From: Michael Vanier (mvanier at cs.caltech.edu)
Date: Fri Feb 2 16:13:35 EST 2007

Paulo,

You should get the book "Lisp In Small Pieces" by Christian Queinnec.  Even 
though it won't directly answer your question (which, as has been pointed out, 
is somewhat vague) it will show a lot of different ways to implement Scheme.
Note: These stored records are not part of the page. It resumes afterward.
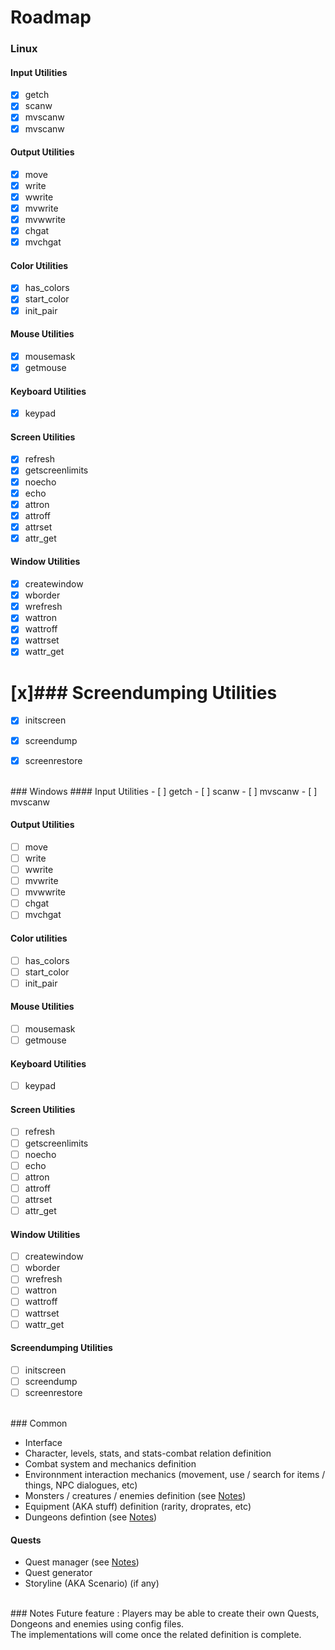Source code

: # Roadmap

### Linux 
#### Input Utilities
- [x] getch
- [x] scanw
- [x] mvscanw
- [x] mvscanw
  
#### Output Utilities
- [x] move
- [x] write
- [x] wwrite
- [x] mvwrite
- [x] mvwwrite
- [x] chgat
- [x] mvchgat

#### Color Utilities
- [x] has_colors
- [x] start_color
- [x] init_pair

#### Mouse Utilities
- [x] mousemask
- [x] getmouse

#### Keyboard Utilities
- [x] keypad

#### Screen Utilities
- [x] refresh
- [x] getscreenlimits
- [x] noecho
- [x] echo
- [x] attron
- [x] attroff
- [x] attrset
- [x] attr_get

#### Window Utilities
- [x] createwindow
- [x] wborder
- [x] wrefresh
- [x] wattron
- [x] wattroff
- [x] wattrset
- [x] wattr_get
  
# [x]### Screendumping Utilities
- [x] initscreen
- [x] screendump
- [x] screenrestore


<br>
### Windows
#### Input Utilities
- [ ] getch
- [ ] scanw
- [ ] mvscanw
- [ ] mvscanw
  
#### Output Utilities
- [ ] move
- [ ] write
- [ ] wwrite
- [ ] mvwrite
- [ ] mvwwrite
- [ ] chgat
- [ ] mvchgat

#### Color utilities
- [ ] has_colors
- [ ] start_color
- [ ] init_pair

#### Mouse Utilities
- [ ] mousemask
- [ ] getmouse

#### Keyboard Utilities
- [ ] keypad

#### Screen Utilities
- [ ] refresh
- [ ] getscreenlimits
- [ ] noecho
- [ ] echo
- [ ] attron
- [ ] attroff
- [ ] attrset
- [ ] attr_get

#### Window Utilities
- [ ] createwindow
- [ ] wborder
- [ ] wrefresh
- [ ] wattron
- [ ] wattroff
- [ ] wattrset
- [ ] wattr_get
  
#### Screendumping Utilities
- [ ] initscreen
- [ ] screendump
- [ ] screenrestore

<br>
### Common

- Interface
- Character, levels, stats, and stats-combat relation definition
- Combat system and mechanics definition
- Environnment interaction mechanics (movement, use / search for items / things, NPC dialogues, etc)
- Monsters / creatures / enemies definition (see [Notes](#notes))
- Equipment (AKA stuff) definition (rarity, droprates, etc)
- Dungeons defintion (see [Notes](#notes))

#### Quests
- Quest manager (see [Notes](#notes))
- Quest generator
- Storyline (AKA Scenario) (if any)

<br>
### Notes
Future feature : Players may be able to create their own Quests, Dongeons and enemies using config files.<br>
The implementations will come once the related definition is complete.<br>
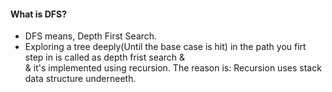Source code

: #### What is DFS?
- DFS means, Depth First Search.</br>
- Exploring a tree deeply(Until the base case is hit) in the path you firt step in is called as depth frist search &</br>
  & it's implemented using recursion. The reason is: Recursion uses stack data structure underneeth.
The X that Matthias refers to is from H. P. Barendregt's book "The Lambda 
Calculus -- Its Syntax and Semantics".  The definition of X (from 
http://en.wikipedia.org/wiki/Combinator#One_point_basis) is:

(define K (lambda (x) (lambda (y) x)))
(define S (lambda (f) (lambda (g) (lambda (x) ((f x) (g x))))))
(define X (lambda (x) (((x K) S) K)))

and you can show that X can generate S and K:

(define K2 ((X X) X))
(define S2 (X (X X)))

S and K are capable of expressing everything in lambda calculus, so X is too.

Mike


Paulo J. Matos wrote:
> Ok,
> I think we got to a lot more theoretical discussion than I initially
> intended. This is just mere curiosity and not directly involving my
> work, although somewhat related. What happened was I was thinking to
> myself: "Guess I would like to write a compiler for Scheme in C (or
> some other language other than Scheme iteself) and that I would want
> to spare the trouble of writing C. So I would write the bare minimum
> in C, the rest in Scheme using the C layer. Now, what would I have to
> write in the C layer? In other words, what would I need initially in
> the Scheme layer to implement the rest of scheme. No matter efficiency
> issues... Maybe I could have initially define, lambda, null?, '(),
> car, cons, cdr. Would I need anything else? Would you need anything
> else? Could you find a set with less than 7 operators (see operator
> here in a wider sense since '() is not really an operator)?
> 
> Of course this were the ones which came to me and you probably need
> more or maybe you need less but this was really the reason why I
> asked. Overall it seems a nice and reasonable question to be made.